A Closer Look at FSLY Stock
Growth investors may ignore the growing risks from TikTok and the quarterly loss. If the GAAP gross margin of 60.2% in Q2 increases in the future, Fastly will post profits very soon.
The company’s platform is instrumental in supporting tens of thousands of websites. Customer needs are evolving because of the ongoing pandemic. So, the demand for a secure, scalable network will only continue growing.
Fastly is investing in its network and offerings to sustain its appeal to customers. For example, it is investing in Compute@Edge and security. As a mission-critical service, customers are unlikely to cut their spending on the platform.
And as Fastly’s customer count grows, they will buy more critical features. Easy access to tools, the Fastly Developer Hub, and Fastly Flow Control are just a few features the company offers to customers.
The Bottom Line on FSLY Stock
Fastly shareholders should brace for a revised outlook, should management expect TikTok revenue falling. In its Q2 letter (page 13), Fastly raised its guidance for the full year.
It expects total revenue of $290 – $300 million in 2020. It will lose between one and six cents per share (non-GAAP). In the third quarter, total revenue will be between $73.5 million and $75.5 million.

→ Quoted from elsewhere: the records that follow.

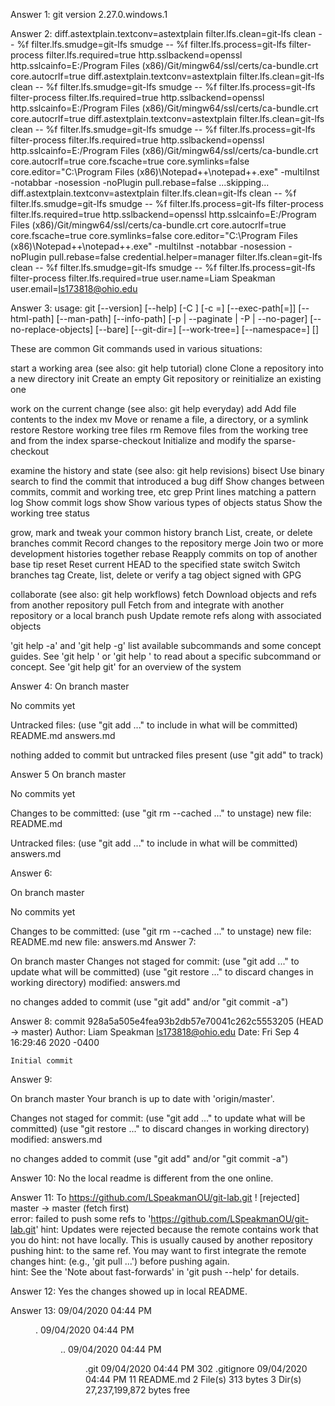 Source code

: Answer 1:
git version 2.27.0.windows.1

Answer 2:
diff.astextplain.textconv=astextplain
filter.lfs.clean=git-lfs clean -- %f
filter.lfs.smudge=git-lfs smudge -- %f
filter.lfs.process=git-lfs filter-process
filter.lfs.required=true
http.sslbackend=openssl
http.sslcainfo=E:/Program Files (x86)/Git/mingw64/ssl/certs/ca-bundle.crt
core.autocrlf=true
diff.astextplain.textconv=astextplain
filter.lfs.clean=git-lfs clean -- %f
filter.lfs.smudge=git-lfs smudge -- %f
filter.lfs.process=git-lfs filter-process
filter.lfs.required=true
http.sslbackend=openssl
http.sslcainfo=E:/Program Files (x86)/Git/mingw64/ssl/certs/ca-bundle.crt
core.autocrlf=true
diff.astextplain.textconv=astextplain
filter.lfs.clean=git-lfs clean -- %f
filter.lfs.smudge=git-lfs smudge -- %f
filter.lfs.process=git-lfs filter-process
filter.lfs.required=true
http.sslbackend=openssl
http.sslcainfo=E:/Program Files (x86)/Git/mingw64/ssl/certs/ca-bundle.crt
core.autocrlf=true
core.fscache=true
core.symlinks=false
core.editor="C:\\Program Files (x86)\\Notepad++\\notepad++.exe" -multiInst -notabbar -nosession -noPlugin
pull.rebase=false
...skipping...
diff.astextplain.textconv=astextplain
filter.lfs.clean=git-lfs clean -- %f
filter.lfs.smudge=git-lfs smudge -- %f
filter.lfs.process=git-lfs filter-process
filter.lfs.required=true
http.sslbackend=openssl
http.sslcainfo=E:/Program Files (x86)/Git/mingw64/ssl/certs/ca-bundle.crt
core.autocrlf=true
core.fscache=true
core.symlinks=false
core.editor="C:\\Program Files (x86)\\Notepad++\\notepad++.exe" -multiInst -notabbar -nosession -noPlugin
pull.rebase=false
credential.helper=manager
filter.lfs.clean=git-lfs clean -- %f
filter.lfs.smudge=git-lfs smudge -- %f
filter.lfs.process=git-lfs filter-process
filter.lfs.required=true
user.name=Liam Speakman
user.email=ls173818@ohio.edu

Answer 3:
usage: git [--version] [--help] [-C <path>] [-c <name>=<value>]
           [--exec-path[=<path>]] [--html-path] [--man-path] [--info-path]
           [-p | --paginate | -P | --no-pager] [--no-replace-objects] [--bare]
           [--git-dir=<path>] [--work-tree=<path>] [--namespace=<name>]
           <command> [<args>]

These are common Git commands used in various situations:

start a working area (see also: git help tutorial)
   clone             Clone a repository into a new directory
   init              Create an empty Git repository or reinitialize an existing one

work on the current change (see also: git help everyday)
   add               Add file contents to the index
   mv                Move or rename a file, a directory, or a symlink
   restore           Restore working tree files
   rm                Remove files from the working tree and from the index
   sparse-checkout   Initialize and modify the sparse-checkout

examine the history and state (see also: git help revisions)
   bisect            Use binary search to find the commit that introduced a bug
   diff              Show changes between commits, commit and working tree, etc
   grep              Print lines matching a pattern
   log               Show commit logs
   show              Show various types of objects
   status            Show the working tree status

grow, mark and tweak your common history
   branch            List, create, or delete branches
   commit            Record changes to the repository
   merge             Join two or more development histories together
   rebase            Reapply commits on top of another base tip
   reset             Reset current HEAD to the specified state
   switch            Switch branches
   tag               Create, list, delete or verify a tag object signed with GPG

collaborate (see also: git help workflows)
   fetch             Download objects and refs from another repository
   pull              Fetch from and integrate with another repository or a local branch
   push              Update remote refs along with associated objects

'git help -a' and 'git help -g' list available subcommands and some
concept guides. See 'git help <command>' or 'git help <concept>'
to read about a specific subcommand or concept.
See 'git help git' for an overview of the system

Answer 4:
On branch master

No commits yet

Untracked files:
  (use "git add <file>..." to include in what will be committed)
        README.md
        answers.md

nothing added to commit but untracked files present (use "git add" to track)

Answer 5
On branch master

No commits yet

Changes to be committed:
  (use "git rm --cached <file>..." to unstage)
        new file:   README.md

Untracked files:
  (use "git add <file>..." to include in what will be committed)
        answers.md

Answer 6:

On branch master

No commits yet

Changes to be committed:
  (use "git rm --cached <file>..." to unstage)
        new file:   README.md
        new file:   answers.md
Answer 7:

On branch master
Changes not staged for commit:
  (use "git add <file>..." to update what will be committed)
  (use "git restore <file>..." to discard changes in working directory)
        modified:   answers.md

no changes added to commit (use "git add" and/or "git commit -a")

Answer 8:
commit 928a5a505e4fea93b2db57e70041c262c5553205 (HEAD -> master)
Author: Liam Speakman <ls173818@ohio.edu>
Date:   Fri Sep 4 16:29:46 2020 -0400

    Initial commit

Answer 9:

On branch master
Your branch is up to date with 'origin/master'.

Changes not staged for commit:
  (use "git add <file>..." to update what will be committed)
  (use "git restore <file>..." to discard changes in working directory)
        modified:   answers.md

no changes added to commit (use "git add" and/or "git commit -a")

Answer 10: No the local readme is different from the one online.

Answer 11:
To https://github.com/LSpeakmanOU/git-lab.git
 ! [rejected]        master -> master (fetch first)       
error: failed to push some refs to 'https://github.com/LSpeakmanOU/git-lab.git'
hint: Updates were rejected because the remote contains work that you do
hint: not have locally. This is usually caused by another 
repository pushing
hint: to the same ref. You may want to first integrate the remote changes
hint: (e.g., 'git pull ...') before pushing again.        
hint: See the 'Note about fast-forwards' in 'git push --help' for details.

Answer 12: Yes the changes showed up in local README.

Answer 13:
09/04/2020  04:44 PM    <DIR>          .
09/04/2020  04:44 PM    <DIR>          ..
09/04/2020  04:44 PM    <DIR>          .git
09/04/2020  04:44 PM               302 .gitignore
09/04/2020  04:44 PM                11 README.md
               2 File(s)            313 bytes
               3 Dir(s)  27,237,199,872 bytes free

Five analysts rate Fastly stock as a” buy,” three rate it a “hold,” and two as a “sell” (per Tipranks). Conversely, in a 5-year discounted cash flow revenue exit model, assume the following metrics:
|Discount Rate||11.0% – 9.0%||9.50%|
|Terminal Revenue Multiple||15.5x – 16.5x||16.0x|
|Fair Value||$72.30 – $83.02||$79|
Using the above figures, the fair value is $79.00. Similarly, Fastly shares have a low value, quality, and sentiment score:
Investors should wait for markets to discount the uncertainties ahead for Fastly before betting on a temporary bounce that may never come.
Fastly rewarded early investors with an incredible run-up. Any rational investor who sold at or near the peak came out ahead. But greedy investors who felt they missed out may have bought the stock on a dip.
If they did so, they ended up paying top prices and will have to sit on paper losses for a long while. Until Fastly affirms no revenue loss from TikTok and raises its guidance, investors should avoid this stock for now.
Disclosure: As of this writing, the author did not hold a position in any of the aforementioned securities.